▶ [WORK INSTRUCTIONS]:
Only one stretch of the data below is wanted: the lines from the one with "Poděděním jež existujícího" through the one with "Celý tento koncept", repeated exactly.

▶ [PROVIDED RECORDS]:
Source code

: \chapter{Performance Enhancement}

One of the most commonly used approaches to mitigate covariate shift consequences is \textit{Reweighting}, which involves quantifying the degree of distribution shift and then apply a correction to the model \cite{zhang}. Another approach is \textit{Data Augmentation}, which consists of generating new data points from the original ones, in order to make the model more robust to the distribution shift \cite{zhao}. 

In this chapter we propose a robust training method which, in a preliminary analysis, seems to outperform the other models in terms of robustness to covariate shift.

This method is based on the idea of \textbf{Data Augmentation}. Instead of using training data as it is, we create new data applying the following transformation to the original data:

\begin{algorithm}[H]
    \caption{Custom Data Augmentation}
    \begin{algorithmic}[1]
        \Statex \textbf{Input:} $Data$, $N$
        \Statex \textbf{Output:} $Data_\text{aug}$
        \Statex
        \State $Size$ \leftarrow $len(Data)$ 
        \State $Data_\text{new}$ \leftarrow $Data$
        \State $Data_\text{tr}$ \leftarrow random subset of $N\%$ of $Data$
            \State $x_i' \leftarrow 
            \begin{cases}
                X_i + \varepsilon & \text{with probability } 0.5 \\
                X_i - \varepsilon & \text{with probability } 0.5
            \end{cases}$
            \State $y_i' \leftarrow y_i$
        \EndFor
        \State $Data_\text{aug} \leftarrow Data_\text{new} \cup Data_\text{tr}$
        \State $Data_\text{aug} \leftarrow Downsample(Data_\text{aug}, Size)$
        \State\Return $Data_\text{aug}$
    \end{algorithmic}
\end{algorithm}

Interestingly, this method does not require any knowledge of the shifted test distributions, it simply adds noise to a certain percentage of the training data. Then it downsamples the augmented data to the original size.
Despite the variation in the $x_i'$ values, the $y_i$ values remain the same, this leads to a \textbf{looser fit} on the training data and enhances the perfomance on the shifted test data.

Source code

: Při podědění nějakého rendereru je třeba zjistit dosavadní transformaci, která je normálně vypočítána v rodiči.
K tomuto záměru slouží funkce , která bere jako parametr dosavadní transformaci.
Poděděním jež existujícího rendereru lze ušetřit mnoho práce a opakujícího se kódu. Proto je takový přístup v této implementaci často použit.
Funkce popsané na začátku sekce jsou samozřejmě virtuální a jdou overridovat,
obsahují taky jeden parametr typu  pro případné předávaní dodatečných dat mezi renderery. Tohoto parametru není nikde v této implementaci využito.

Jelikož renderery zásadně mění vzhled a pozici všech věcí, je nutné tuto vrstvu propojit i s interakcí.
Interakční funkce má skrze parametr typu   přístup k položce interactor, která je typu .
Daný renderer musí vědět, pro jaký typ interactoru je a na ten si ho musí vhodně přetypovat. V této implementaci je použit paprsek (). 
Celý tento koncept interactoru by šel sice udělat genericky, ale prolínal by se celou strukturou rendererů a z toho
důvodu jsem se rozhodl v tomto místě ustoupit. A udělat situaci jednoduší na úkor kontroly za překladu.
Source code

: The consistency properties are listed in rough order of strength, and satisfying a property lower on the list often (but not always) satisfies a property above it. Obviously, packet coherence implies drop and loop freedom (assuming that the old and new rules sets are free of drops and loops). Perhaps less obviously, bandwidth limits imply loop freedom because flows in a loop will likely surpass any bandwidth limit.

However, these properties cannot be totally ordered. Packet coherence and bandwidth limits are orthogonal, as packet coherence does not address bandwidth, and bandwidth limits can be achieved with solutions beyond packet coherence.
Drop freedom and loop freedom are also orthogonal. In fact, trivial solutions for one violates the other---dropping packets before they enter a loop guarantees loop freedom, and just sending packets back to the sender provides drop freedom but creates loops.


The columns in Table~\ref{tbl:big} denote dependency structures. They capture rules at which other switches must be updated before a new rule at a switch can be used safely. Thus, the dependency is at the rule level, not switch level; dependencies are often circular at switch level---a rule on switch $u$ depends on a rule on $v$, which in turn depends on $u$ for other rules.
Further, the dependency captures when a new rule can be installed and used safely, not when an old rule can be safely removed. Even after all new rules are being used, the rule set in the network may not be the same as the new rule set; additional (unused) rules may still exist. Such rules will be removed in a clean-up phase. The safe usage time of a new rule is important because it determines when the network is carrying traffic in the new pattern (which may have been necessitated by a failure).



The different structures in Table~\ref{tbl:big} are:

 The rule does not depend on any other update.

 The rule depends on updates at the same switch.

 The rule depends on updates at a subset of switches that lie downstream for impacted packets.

▶ [ANSWER TO THE EXERCISE]:
Poděděním jež existujícího rendereru lze ušetřit mnoho práce a opakujícího se kódu. Proto je takový přístup v této implementaci často použit.
Funkce popsané na začátku sekce jsou samozřejmě virtuální a jdou overridovat,
obsahují taky jeden parametr typu  pro případné předávaní dodatečných dat mezi renderery. Tohoto parametru není nikde v této implementaci využito.

Jelikož renderery zásadně mění vzhled a pozici všech věcí, je nutné tuto vrstvu propojit i s interakcí.
Interakční funkce má skrze parametr typu   přístup k položce interactor, která je typu .
Daný renderer musí vědět, pro jaký typ interactoru je a na ten si ho musí vhodně přetypovat. V této implementaci je použit paprsek (). 
Celý tento koncept interactoru by šel sice udělat genericky, ale prolínal by se celou strukturou rendererů a z toho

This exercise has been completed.